Bringing forward the Bill is all about ambition—not mine, but the ambition of people to look after themselves, their families and their communities. I know many red wall MPs such as myself and my hon. Friend the Member for Sedgefield (Paul Howell) think about that. People are ambitious not just for themselves, but for the towns and villages they live in. In my patch, from Consett to Crook, Burnhope to Langley Park, they are ambitious for themselves, for their towns and villages and for those who live in them, their friends and neighbours. Many of those people are excluded from auto-enrolment purely because they do not earn enough money to be enrolled.
The other reason I mention ambition is that this measure is the Government’s stated aim. They have an ambition to start to extend auto-enrolment by the mid-2020s, but, as everybody who has ever seen some of those great comedy programmes will know, and I remember Malcolm Tucker saying it:
“‘Should’ does not mean ‘yes’.”
I really want the Government to say yes to this proposal. People need to know that it is going to happen. Business needs to be able to plan for it. Our country needs to feel long-term levelling up in action, and one of the best ways we can do that is to give people certainty that this is coming down the track and that their pensions will be there for them, providing for them.
I am grateful to Onward for its help in the past few months, working with me on the report it has published today on some of the specifics that the Bill will provide.
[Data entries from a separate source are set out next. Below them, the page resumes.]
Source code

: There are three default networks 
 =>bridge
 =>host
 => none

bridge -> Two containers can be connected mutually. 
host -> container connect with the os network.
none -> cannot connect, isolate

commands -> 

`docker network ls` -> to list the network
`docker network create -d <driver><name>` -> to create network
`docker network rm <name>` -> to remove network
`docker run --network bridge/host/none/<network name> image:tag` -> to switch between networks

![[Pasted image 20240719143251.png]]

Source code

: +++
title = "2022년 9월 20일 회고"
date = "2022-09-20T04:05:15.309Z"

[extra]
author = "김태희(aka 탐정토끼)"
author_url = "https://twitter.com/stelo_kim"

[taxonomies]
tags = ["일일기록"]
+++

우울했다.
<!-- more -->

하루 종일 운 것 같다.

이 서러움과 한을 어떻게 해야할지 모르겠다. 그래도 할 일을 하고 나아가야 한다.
The key is the extra £2.77 trillion that would be invested in our pensions for the lower-paid and younger workers who the Bill seeks to address. That money would be saved by people in part-time work or aged 18 to 22 who do not qualify for auto-enrolment.
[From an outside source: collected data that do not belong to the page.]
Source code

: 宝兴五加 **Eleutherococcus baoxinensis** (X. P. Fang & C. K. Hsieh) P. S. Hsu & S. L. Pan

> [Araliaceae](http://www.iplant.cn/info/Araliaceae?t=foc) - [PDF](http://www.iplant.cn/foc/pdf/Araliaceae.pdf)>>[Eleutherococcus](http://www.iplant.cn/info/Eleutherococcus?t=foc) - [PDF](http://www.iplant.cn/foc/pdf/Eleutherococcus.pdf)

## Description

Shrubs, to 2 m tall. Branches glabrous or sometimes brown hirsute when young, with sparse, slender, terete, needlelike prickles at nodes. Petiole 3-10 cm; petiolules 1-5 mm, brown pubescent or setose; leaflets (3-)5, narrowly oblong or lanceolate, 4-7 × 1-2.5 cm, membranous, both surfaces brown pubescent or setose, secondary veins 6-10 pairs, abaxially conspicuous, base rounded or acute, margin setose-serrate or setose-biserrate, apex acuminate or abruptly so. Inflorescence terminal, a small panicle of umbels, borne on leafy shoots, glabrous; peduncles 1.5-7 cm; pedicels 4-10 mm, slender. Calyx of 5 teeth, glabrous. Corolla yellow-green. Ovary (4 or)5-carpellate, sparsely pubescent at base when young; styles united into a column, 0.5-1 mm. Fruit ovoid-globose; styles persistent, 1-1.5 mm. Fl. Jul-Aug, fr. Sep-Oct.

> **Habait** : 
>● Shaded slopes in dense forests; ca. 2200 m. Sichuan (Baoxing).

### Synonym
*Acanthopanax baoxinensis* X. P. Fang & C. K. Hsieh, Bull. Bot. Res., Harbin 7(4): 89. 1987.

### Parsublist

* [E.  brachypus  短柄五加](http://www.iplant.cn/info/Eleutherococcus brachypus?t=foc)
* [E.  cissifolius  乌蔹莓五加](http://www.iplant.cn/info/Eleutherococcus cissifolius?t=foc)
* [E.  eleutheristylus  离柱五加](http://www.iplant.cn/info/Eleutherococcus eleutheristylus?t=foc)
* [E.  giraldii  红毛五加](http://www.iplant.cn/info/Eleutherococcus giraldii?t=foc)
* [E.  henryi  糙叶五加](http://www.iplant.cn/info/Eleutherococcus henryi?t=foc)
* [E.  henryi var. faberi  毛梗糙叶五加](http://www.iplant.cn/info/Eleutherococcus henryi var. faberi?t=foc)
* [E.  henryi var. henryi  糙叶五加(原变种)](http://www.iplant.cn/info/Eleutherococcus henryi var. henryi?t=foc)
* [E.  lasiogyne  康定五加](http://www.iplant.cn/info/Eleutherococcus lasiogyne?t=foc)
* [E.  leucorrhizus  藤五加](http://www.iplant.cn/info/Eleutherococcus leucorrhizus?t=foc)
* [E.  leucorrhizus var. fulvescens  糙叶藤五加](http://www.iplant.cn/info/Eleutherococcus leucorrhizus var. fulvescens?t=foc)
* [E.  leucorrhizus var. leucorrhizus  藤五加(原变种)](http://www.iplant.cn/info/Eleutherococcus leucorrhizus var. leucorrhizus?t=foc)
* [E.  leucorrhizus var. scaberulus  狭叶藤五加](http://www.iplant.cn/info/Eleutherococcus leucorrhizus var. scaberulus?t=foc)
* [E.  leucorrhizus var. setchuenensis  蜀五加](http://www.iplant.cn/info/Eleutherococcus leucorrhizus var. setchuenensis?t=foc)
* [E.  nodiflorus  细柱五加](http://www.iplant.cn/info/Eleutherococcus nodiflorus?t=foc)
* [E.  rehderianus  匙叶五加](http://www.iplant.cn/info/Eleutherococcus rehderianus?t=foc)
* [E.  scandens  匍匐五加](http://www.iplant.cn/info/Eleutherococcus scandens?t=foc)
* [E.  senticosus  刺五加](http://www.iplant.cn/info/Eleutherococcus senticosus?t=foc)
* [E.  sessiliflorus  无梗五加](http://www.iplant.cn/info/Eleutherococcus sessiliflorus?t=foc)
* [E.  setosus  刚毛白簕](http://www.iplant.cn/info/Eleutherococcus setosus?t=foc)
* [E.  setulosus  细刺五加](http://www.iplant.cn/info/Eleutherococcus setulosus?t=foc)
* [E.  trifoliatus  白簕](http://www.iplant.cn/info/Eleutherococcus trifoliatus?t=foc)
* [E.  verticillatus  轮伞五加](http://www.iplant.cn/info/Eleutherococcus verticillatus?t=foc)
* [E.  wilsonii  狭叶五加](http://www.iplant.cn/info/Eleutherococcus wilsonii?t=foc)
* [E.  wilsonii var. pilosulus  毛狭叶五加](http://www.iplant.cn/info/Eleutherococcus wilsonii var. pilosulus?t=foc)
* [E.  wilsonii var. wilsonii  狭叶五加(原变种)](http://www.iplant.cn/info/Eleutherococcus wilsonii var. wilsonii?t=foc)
I will give the House a couple of statistics to highlight why that is so important. At the moment, three quarters of those aged 22-plus are auto-enrolled into pension schemes, but under the age of 22 it is only 20%—and that is 20% of people in work, not students. That is a big difference, and the difference that auto-enrolment has made since 2012. For part-time workers, while some will earn more than the £10,000 threshold, auto-enrolment is 57.8% compared with almost 90% of workers in full-time jobs. If we assume a similar take-up, the Bill could see an extra 30% of the part-time workforce auto-enrolled: millions of people, mostly women, and much more likely to be from ethnic minority communities, to be socially disadvantaged or to have other burdens on their time, maybe as carers. Those are the people the Bill seeks to address and make a difference for.